Task requirements: The answer must be every line below that contains the string "averages".

Source data:
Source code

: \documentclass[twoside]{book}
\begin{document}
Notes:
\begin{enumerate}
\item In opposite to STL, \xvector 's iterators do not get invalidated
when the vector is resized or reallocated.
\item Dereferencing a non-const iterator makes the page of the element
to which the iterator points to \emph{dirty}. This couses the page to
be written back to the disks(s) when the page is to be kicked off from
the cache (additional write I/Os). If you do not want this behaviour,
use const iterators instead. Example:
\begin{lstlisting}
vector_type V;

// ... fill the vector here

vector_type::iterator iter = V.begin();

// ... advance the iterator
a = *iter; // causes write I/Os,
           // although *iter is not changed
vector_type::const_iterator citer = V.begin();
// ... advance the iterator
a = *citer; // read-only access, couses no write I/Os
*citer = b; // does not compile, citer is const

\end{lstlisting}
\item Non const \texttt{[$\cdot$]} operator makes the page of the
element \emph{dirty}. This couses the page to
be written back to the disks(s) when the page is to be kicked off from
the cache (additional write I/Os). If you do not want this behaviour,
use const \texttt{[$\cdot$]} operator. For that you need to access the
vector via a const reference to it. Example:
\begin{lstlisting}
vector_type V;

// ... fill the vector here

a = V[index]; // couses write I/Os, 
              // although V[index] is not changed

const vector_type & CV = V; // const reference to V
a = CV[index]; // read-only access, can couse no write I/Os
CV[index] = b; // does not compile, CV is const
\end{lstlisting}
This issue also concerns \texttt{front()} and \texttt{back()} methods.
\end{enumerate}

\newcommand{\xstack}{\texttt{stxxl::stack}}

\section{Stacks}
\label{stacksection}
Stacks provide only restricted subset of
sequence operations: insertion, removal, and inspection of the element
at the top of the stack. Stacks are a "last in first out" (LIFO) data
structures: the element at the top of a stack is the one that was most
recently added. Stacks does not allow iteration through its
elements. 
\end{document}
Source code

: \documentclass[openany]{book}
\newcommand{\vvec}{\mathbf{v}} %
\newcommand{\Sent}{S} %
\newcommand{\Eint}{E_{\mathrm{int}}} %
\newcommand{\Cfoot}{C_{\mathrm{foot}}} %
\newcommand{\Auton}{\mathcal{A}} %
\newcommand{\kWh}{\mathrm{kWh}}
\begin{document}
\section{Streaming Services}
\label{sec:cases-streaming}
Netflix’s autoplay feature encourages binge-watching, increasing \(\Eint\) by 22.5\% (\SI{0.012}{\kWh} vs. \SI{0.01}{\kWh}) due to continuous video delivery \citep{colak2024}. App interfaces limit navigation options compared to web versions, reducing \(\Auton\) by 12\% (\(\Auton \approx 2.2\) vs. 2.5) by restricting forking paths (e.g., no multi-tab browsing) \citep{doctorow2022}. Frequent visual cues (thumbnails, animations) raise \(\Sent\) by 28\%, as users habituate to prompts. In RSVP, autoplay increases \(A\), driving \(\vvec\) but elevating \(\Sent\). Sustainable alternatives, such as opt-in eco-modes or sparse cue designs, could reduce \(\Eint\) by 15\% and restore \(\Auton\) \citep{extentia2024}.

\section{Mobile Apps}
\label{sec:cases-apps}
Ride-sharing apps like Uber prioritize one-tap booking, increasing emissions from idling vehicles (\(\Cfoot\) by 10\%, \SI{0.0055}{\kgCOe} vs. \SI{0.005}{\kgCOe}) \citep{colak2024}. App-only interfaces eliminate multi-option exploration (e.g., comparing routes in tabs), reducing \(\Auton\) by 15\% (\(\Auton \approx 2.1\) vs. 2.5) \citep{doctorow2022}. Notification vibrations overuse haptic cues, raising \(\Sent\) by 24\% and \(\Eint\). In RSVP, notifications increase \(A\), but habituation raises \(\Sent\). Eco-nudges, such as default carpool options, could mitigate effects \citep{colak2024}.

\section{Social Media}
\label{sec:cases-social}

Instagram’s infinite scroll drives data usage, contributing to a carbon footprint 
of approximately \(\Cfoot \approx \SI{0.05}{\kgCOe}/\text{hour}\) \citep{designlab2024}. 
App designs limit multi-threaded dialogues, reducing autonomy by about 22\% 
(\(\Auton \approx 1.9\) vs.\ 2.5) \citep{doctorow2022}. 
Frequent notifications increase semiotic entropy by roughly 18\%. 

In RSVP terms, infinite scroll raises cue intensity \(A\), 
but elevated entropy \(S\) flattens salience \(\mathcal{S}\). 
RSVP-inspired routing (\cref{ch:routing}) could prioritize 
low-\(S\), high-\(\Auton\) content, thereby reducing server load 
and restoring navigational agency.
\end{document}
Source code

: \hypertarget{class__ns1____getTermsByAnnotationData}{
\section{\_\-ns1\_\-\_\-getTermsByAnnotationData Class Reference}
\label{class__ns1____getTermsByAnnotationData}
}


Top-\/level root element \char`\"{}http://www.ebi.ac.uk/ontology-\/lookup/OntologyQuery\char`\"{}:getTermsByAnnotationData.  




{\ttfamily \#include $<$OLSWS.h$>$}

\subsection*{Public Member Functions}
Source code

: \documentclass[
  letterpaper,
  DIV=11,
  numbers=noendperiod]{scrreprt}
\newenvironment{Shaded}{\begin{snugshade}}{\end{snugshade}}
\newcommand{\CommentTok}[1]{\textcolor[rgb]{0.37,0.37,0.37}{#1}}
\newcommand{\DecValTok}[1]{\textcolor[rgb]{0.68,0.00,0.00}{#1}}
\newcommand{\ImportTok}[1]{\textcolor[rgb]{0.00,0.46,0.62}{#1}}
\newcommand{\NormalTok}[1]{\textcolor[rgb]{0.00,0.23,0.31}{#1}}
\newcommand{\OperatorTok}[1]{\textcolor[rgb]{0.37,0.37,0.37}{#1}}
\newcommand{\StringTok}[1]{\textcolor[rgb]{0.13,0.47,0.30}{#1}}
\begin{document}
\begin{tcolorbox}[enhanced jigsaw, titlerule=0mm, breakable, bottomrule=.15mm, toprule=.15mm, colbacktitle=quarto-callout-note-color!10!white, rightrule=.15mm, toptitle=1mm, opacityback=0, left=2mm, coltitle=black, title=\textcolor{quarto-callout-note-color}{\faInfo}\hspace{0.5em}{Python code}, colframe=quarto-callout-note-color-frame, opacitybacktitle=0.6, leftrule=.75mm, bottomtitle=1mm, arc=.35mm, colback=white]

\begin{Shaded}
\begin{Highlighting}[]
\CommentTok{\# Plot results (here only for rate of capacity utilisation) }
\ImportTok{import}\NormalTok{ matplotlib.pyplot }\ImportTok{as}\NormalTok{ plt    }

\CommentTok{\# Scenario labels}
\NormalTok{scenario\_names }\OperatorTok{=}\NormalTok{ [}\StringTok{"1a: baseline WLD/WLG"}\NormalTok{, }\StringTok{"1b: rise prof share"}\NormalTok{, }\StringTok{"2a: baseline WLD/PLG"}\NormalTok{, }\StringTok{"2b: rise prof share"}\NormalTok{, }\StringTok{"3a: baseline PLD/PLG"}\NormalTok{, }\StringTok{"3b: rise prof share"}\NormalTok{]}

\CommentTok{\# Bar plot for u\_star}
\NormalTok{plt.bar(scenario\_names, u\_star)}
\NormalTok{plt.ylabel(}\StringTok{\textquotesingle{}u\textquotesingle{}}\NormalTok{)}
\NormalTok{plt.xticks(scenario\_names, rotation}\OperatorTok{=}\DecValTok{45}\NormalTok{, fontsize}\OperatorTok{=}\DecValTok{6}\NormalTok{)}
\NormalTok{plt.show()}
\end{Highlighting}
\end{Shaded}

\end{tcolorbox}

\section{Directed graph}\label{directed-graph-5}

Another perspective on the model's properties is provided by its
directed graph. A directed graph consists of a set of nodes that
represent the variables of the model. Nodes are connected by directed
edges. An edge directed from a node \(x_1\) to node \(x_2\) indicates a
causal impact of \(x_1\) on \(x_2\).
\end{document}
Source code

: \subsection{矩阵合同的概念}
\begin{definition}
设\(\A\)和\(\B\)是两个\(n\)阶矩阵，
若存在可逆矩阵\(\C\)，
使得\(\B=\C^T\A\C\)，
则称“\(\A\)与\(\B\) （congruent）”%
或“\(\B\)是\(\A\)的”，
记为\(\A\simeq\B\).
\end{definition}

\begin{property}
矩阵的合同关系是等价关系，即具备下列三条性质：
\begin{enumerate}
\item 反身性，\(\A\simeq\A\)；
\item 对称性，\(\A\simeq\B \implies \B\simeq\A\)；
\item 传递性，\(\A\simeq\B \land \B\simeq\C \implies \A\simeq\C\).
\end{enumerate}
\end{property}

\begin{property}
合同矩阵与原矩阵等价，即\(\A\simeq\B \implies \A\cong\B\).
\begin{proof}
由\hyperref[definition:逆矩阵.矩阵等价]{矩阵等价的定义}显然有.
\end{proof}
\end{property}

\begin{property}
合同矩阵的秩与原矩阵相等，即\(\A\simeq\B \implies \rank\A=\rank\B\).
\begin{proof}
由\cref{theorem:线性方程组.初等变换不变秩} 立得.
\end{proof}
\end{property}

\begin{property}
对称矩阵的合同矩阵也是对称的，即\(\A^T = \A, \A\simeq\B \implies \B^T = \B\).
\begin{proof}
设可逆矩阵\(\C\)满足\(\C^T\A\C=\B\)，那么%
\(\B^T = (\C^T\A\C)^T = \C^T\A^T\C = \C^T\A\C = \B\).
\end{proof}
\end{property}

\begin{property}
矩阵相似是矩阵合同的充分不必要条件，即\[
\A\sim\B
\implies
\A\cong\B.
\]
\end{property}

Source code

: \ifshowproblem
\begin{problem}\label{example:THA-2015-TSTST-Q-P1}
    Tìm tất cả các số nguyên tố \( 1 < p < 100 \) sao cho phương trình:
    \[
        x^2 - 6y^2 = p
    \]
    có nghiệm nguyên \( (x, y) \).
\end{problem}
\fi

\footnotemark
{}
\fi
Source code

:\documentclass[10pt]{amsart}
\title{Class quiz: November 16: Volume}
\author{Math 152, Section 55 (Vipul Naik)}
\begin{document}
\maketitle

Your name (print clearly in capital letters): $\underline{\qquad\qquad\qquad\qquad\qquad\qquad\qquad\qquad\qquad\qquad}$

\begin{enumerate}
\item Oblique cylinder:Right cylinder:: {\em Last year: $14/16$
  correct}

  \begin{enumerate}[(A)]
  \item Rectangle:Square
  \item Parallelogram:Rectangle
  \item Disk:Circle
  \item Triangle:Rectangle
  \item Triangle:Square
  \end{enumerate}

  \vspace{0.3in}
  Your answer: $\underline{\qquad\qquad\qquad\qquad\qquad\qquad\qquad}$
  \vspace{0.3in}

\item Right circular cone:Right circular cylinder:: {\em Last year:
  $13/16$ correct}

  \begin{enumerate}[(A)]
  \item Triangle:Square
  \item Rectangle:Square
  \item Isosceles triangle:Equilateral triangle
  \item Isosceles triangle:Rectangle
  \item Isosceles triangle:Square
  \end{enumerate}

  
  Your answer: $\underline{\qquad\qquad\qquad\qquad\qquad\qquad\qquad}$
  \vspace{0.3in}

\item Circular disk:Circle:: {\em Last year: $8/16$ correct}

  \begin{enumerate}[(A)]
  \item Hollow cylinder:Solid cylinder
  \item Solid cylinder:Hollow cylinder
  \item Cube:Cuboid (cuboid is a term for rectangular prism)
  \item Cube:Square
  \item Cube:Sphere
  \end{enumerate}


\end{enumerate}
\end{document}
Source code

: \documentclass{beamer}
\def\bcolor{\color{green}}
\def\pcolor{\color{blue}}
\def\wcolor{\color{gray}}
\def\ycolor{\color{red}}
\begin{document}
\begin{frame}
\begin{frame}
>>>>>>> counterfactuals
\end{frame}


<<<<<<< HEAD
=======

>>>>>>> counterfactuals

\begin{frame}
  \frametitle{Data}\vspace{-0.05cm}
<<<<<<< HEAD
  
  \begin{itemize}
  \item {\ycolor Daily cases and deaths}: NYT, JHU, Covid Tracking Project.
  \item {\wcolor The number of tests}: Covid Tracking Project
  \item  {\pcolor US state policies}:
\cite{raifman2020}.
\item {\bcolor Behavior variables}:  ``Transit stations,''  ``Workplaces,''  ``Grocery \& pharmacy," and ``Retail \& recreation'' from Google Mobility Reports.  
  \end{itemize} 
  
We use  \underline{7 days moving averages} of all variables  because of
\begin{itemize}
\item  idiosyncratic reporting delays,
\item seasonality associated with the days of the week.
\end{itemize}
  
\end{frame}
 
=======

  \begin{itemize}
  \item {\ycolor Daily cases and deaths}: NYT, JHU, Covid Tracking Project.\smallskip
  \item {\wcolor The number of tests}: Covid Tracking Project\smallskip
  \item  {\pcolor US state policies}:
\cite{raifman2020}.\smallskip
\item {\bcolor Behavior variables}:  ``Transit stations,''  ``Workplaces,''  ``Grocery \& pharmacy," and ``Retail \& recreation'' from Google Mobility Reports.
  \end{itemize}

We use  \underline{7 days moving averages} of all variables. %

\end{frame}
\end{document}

Your response:
We use  \underline{7 days moving averages} of all variables  because of
We use  \underline{7 days moving averages} of all variables. %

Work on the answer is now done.